Bollette del gas aumentate anche dell'800% in un anno, così la cartiera Pirinoli, che produce cartoncino per la grande distribuzione e imballaggi, con sede a Roccavione (Cuneo) è stata costretta a fermare la produzione e a mettere in cassa integrazione i dipendenti, per la prima volta da quando nel 2015 è rinata come cooperativa, dopo che i lavoratori l'avevano acquisita dai precedenti proprietari evitando il fallimento. 

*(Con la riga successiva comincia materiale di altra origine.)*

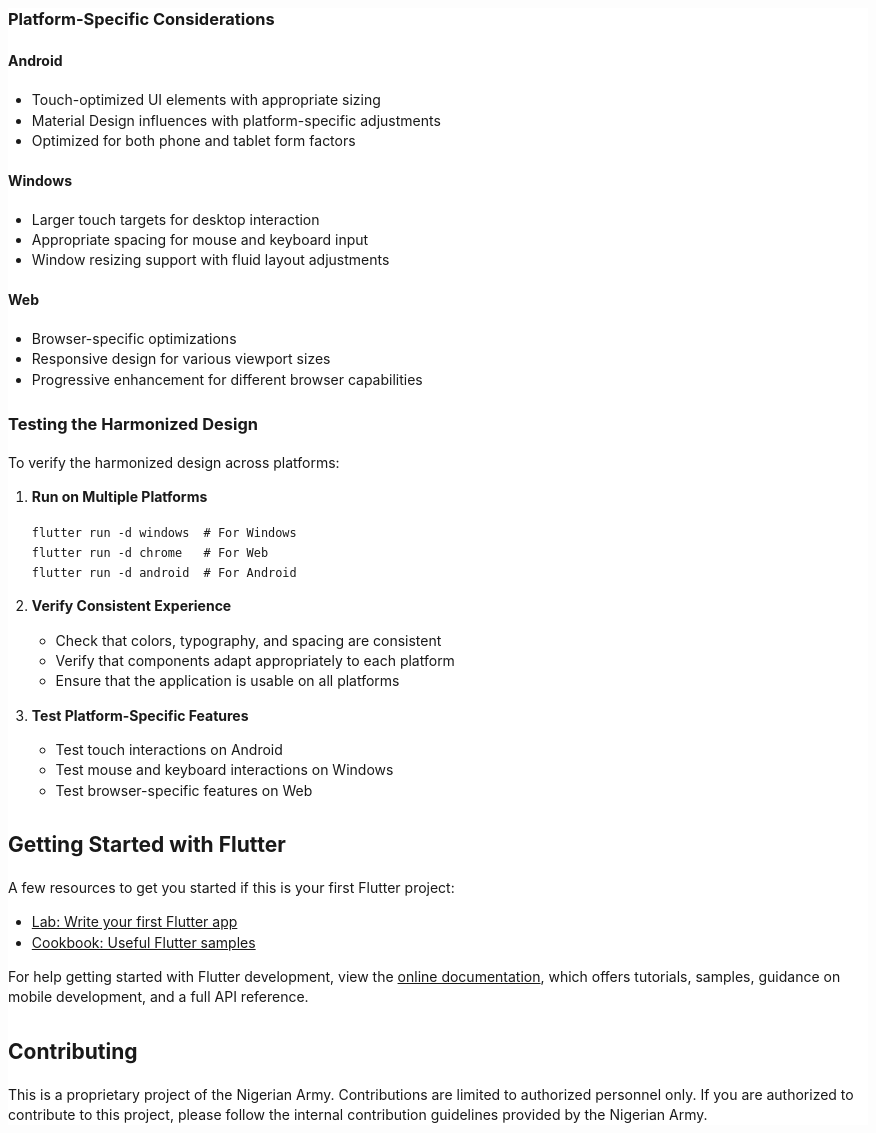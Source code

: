 ### Platform-Specific Considerations

#### Android
- Touch-optimized UI elements with appropriate sizing
- Material Design influences with platform-specific adjustments
- Optimized for both phone and tablet form factors

#### Windows
- Larger touch targets for desktop interaction
- Appropriate spacing for mouse and keyboard input
- Window resizing support with fluid layout adjustments

#### Web
- Browser-specific optimizations
- Responsive design for various viewport sizes
- Progressive enhancement for different browser capabilities

### Testing the Harmonized Design

To verify the harmonized design across platforms:

1. **Run on Multiple Platforms**
   ```
   flutter run -d windows  # For Windows
   flutter run -d chrome   # For Web
   flutter run -d android  # For Android
   ```

2. **Verify Consistent Experience**
   - Check that colors, typography, and spacing are consistent
   - Verify that components adapt appropriately to each platform
   - Ensure that the application is usable on all platforms

3. **Test Platform-Specific Features**
   - Test touch interactions on Android
   - Test mouse and keyboard interactions on Windows
   - Test browser-specific features on Web

## Getting Started with Flutter

A few resources to get you started if this is your first Flutter project:

- [Lab: Write your first Flutter app](https://docs.flutter.dev/get-started/codelab)
- [Cookbook: Useful Flutter samples](https://docs.flutter.dev/cookbook)

For help getting started with Flutter development, view the
[online documentation](https://docs.flutter.dev/), which offers tutorials,
samples, guidance on mobile development, and a full API reference.

## Contributing

This is a proprietary project of the Nigerian Army. Contributions are limited to authorized personnel only. If you are authorized to contribute to this project, please follow the internal contribution guidelines provided by the Nigerian Army.
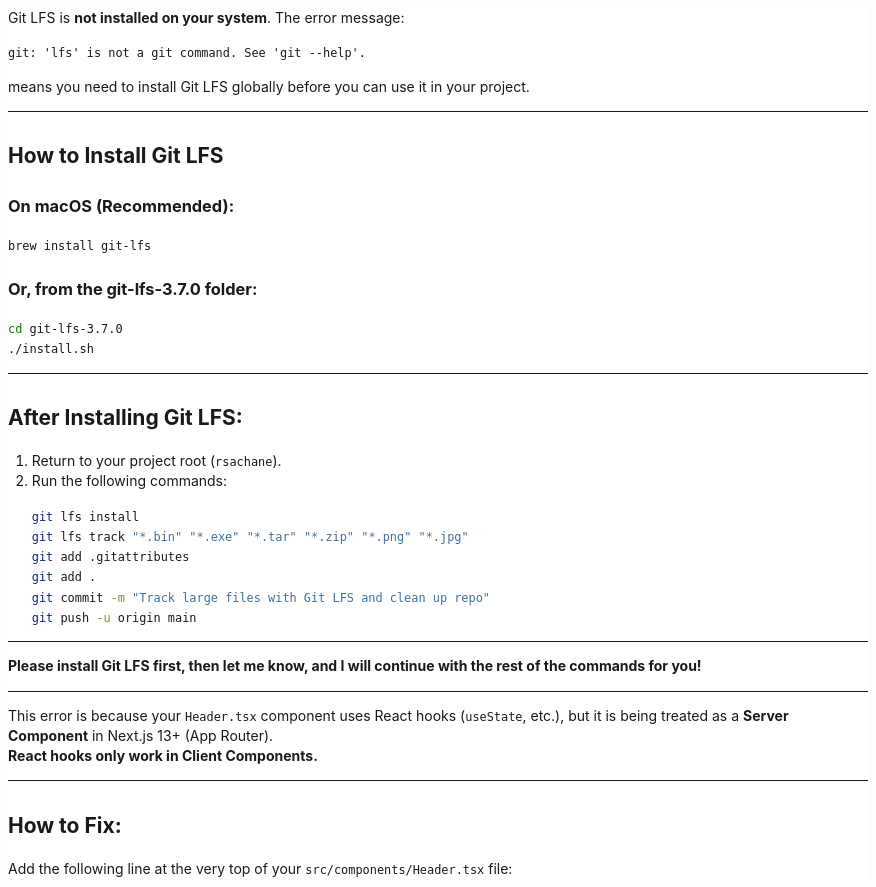 
Git LFS is **not installed on your system**. The error message:

```
git: 'lfs' is not a git command. See 'git --help'.
```

means you need to install Git LFS globally before you can use it in your project.

---

## **How to Install Git LFS**

### **On macOS (Recommended):**
```sh
brew install git-lfs
```

### **Or, from the git-lfs-3.7.0 folder:**
```sh
cd git-lfs-3.7.0
./install.sh
```

---

## **After Installing Git LFS:**

1. Return to your project root (`rsachane`).
2. Run the following commands:
   ```sh
   git lfs install
   git lfs track "*.bin" "*.exe" "*.tar" "*.zip" "*.png" "*.jpg"
   git add .gitattributes
   git add .
   git commit -m "Track large files with Git LFS and clean up repo"
   git push -u origin main
   ```

---

**Please install Git LFS first, then let me know, and I will continue with the rest of the commands for you!** 

---

This error is because your `Header.tsx` component uses React hooks (`useState`, etc.), but it is being treated as a **Server Component** in Next.js 13+ (App Router).  
**React hooks only work in Client Components.**

---

## **How to Fix:**

Add the following line at the very top of your `src/components/Header.tsx` file:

"I rincari sono troppi, un anno fa pagavamo 400mila euro a bolletta, con il valore attuale del gas potremmo arrivare a pagare 5 milioni di euro per lo stesso quantitativo di gas utilizzato. E nel contempo si sta verificando una diminuzione dei consumi", spiega il presidente di Pirinoli, Silvano Carletto. "Speriamo di ricorrere alla cassa integrazione il meno possibile, ma è chiaro che servono interventi e aiuti concreti", aggiunge. "Attorno alla cartiera ruota l'economia del territorio, con oltre 90 famiglie e altre 40 se contiamo l'indotto - sottolinea il responsabile territoriale di Legacoop Piemonte per Cuneo, Renzo Brussolo -. Chiediamo dunque una giusta attenzione verso le realtà economiche locali".

 "Già nei mesi scorsi Legacoop ha messo in campo sia a livello regionale che nazionale diverse iniziative per venire incontro alle esigenze delle nostre imprese su un tema di cui si percepiva la gravità - evidenzia il presidente di Legacoop Piemonte Dimitri Buzio -. Oggi le cooperative sono messe di fronte a una condizione insostenibile se non si interviene prontamente".